I, like everyone of my generation, grew up with John Travolta. I saw Saturday Night Fever the day it opened with my high-school friends. John Travolta is an old-fashioned movie star. He has this graciousness and welcoming attitude that is very striking. You meet the guy and you think of movie stars of past generations. You see him on the screen and you can see, in every scene, “Oh, that's a movie star.” Courtney Vance and I are college classmates, weirdly enough. We're both Harvard class of 1982. Courtney, as a work-study job, was a typesetter at the Harvard Crimson, the newspaper where I worked. It was thrilling to see Courtney in this context. He's so good. My daughter, who is 25, grew up watching Friends. So the idea that I would be professionally involved with David Schwimmer was beyond exciting to her.
Don’t you think he did a fantastic job playing Robert Kardashian?
Yes. And I think people will find it surprising because it's David, and also because Robert Kardashian was a very different person than his children turned out to be. Obviously, when I was covering the trial, I had no idea that the most famous name to come out of the case would be Kardashian. I suppose that's a failing on my part. The series does a good job of winking at the name, but also of developing David as this full-fledged, complicated character that Robert Kardashian was.
Did you see what Kato Kaelin wrote in the Daily News?
Do you mean that he didn’t eat hamburgers or something back then?
Exactly! He wrote he hadn't eaten meat since 1983. But didn't he testify that he went to McDonald's with O.J. the night of the murders?
I thought the same thing. Kato operates by his own rules. Maybe he got a Filet-O-Fish at McDonald's.
The families of Nicole Brown Simpson and Ronald Goldman are taking issue with the fact that they are pretty much left out of the show. What are your thoughts on that?
I think it was actually a gesture of respect towards the victims. The other thing is that the murder itself is not dramatized. The idea was that this is a series fundamentally about how the trial unfolded, the lawyers, and the broader societal and legal context. In the chronology, the story begins with the discovery of the murders. I think they wanted to be respectful. They wanted to recognize that two people died here, and there was nothing funny about that. The best way of dealing with that was to focus on the legal side of it.
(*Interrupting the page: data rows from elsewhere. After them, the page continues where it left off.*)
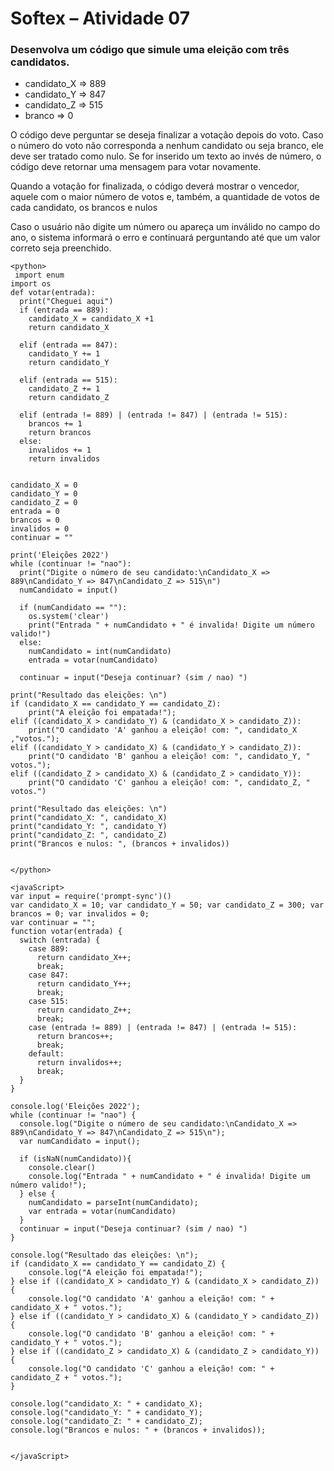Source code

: # Softex – Atividade 07

### Desenvolva um código que simule uma eleição com três candidatos.
- candidato_X => 889
- candidato_Y => 847
- candidato_Z => 515
- branco => 0

O código deve perguntar se deseja finalizar a votação depois do voto. Caso o número do voto não corresponda a nenhum candidato ou seja branco, ele deve ser tratado como nulo. Se for inserido um texto ao invés de número, o código deve retornar uma mensagem para votar novamente.

Quando a votação for finalizada, o código deverá mostrar o vencedor, aquele com o maior número de votos e, também, a quantidade de votos de cada candidato, os brancos e nulos 


Caso o usuário não digite um número ou apareça um inválido no campo do ano, o sistema informará o erro e continuará perguntando até que um valor correto seja preenchido.

```
<python>
 import enum
import os 
def votar(entrada): 
  print("Cheguei aqui")
  if (entrada == 889): 
    candidato_X = candidato_X +1
    return candidato_X

  elif (entrada == 847):
    candidato_Y += 1
    return candidato_Y 

  elif (entrada == 515):
    candidato_Z += 1
    return candidato_Z

  elif (entrada != 889) | (entrada != 847) | (entrada != 515):
    brancos += 1
    return brancos 
  else:
    invalidos += 1
    return invalidos


candidato_X = 0
candidato_Y = 0
candidato_Z = 0
entrada = 0
brancos = 0 
invalidos = 0
continuar = ""

print('Eleições 2022')
while (continuar != "nao"):
  print("Digite o número de seu candidato:\nCandidato_X => 889\nCandidato_Y => 847\nCandidato_Z => 515\n")
  numCandidato = input()
  
  if (numCandidato == ""):
    os.system('clear')
    print("Entrada " + numCandidato + " é invalida! Digite um número valido!")
  else:
    numCandidato = int(numCandidato)
    entrada = votar(numCandidato)

  continuar = input("Deseja continuar? (sim / nao) ")

print("Resultado das eleições: \n")
if (candidato_X == candidato_Y == candidato_Z):
    print("A eleição foi empatada!");
elif ((candidato_X > candidato_Y) & (candidato_X > candidato_Z)):
    print("O candidato 'A' ganhou a eleição! com: ", candidato_X ,"votos.");
elif ((candidato_Y > candidato_X) & (candidato_Y > candidato_Z)):
    print("O candidato 'B' ganhou a eleição! com: ", candidato_Y, " votos.");
elif ((candidato_Z > candidato_X) & (candidato_Z > candidato_Y)):
    print("O candidato 'C' ganhou a eleição! com: ", candidato_Z, " votos.")

print("Resultado das eleições: \n") 
print("candidato_X: ", candidato_X)
print("candidato_Y: ", candidato_Y)
print("candidato_Z: ", candidato_Z)
print("Brancos e nulos: ", (brancos + invalidos))


</python>

<javaScript>
var input = require('prompt-sync')()
var candidato_X = 10; var candidato_Y = 50; var candidato_Z = 300; var brancos = 0; var invalidos = 0;
var continuar = "";
function votar(entrada) {  
  switch (entrada) {
    case 889:
      return candidato_X++;
      break;
    case 847:
      return candidato_Y++;
      break;
    case 515:
      return candidato_Z++;
      break;
    case (entrada != 889) | (entrada != 847) | (entrada != 515):
      return brancos++;
      break;
    default:
      return invalidos++;
      break;
  }
}

console.log('Eleições 2022');
while (continuar != "nao") {
  console.log("Digite o número de seu candidato:\nCandidato_X => 889\nCandidato_Y => 847\nCandidato_Z => 515\n");
  var numCandidato = input();
  
  if (isNaN(numCandidato)){
    console.clear()
    console.log("Entrada " + numCandidato + " é invalida! Digite um número valido!");
  } else { 
    numCandidato = parseInt(numCandidato);
    var entrada = votar(numCandidato) 
  }
  continuar = input("Deseja continuar? (sim / nao) ")
}

console.log("Resultado das eleições: \n");
if (candidato_X == candidato_Y == candidato_Z) {
    console.log("A eleição foi empatada!");
} else if ((candidato_X > candidato_Y) & (candidato_X > candidato_Z)) {
    console.log("O candidato 'A' ganhou a eleição! com: " + candidato_X + " votos.");
} else if ((candidato_Y > candidato_X) & (candidato_Y > candidato_Z)) {
    console.log("O candidato 'B' ganhou a eleição! com: " + candidato_Y + " votos.");
} else if ((candidato_Z > candidato_X) & (candidato_Z > candidato_Y)) {
    console.log("O candidato 'C' ganhou a eleição! com: " + candidato_Z + " votos.");
} 

console.log("candidato_X: " + candidato_X);
console.log("candidato_Y: " + candidato_Y);
console.log("candidato_Z: " + candidato_Z);
console.log("Brancos e nulos: " + (brancos + invalidos));


</javaScript>
```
There were always a lot of incorrect theories about this case. Do you remember some of them?
The one that persists is that his son Jason did it, which is outrageously unfair to Jason, who had an alibi, was nowhere at the crime scene, and had no reason to kill these people. One difference between the book and the series is that I am very explicit in my book about my belief that O.J. killed these two people. The series does not take an explicit position, though I think anyone who watches the ten episodes would be hard pressed to find a different suspect. It is certainly not nearly as explicit as my book. I still get emails from many people. Or "The Colombian drug lords did it," which is just silly. One of O.J.’s problems is that there is no other plausible suspect, to say nothing of all the incredibly incriminating evidence against him personally. Those are the two I remember. Unfortunately, I often had this problem when the producers or writers would ask me questions. They were very steeped in it, but I was like, "Hey, pal, this is 20 years ago. I've written a lot of other things since then."
It was so long ago, and yet it seems most still find it very compelling.
It is one of the great American stories. There is no doubt. And by great, I mean big. I don't mean good. That illustrates so much about America then and now. This story has everything to do with the American people. It has race, it has sex, it has celebrity, sports, Hollywood. And the only eyewitness is a dog. You've got the whole package there.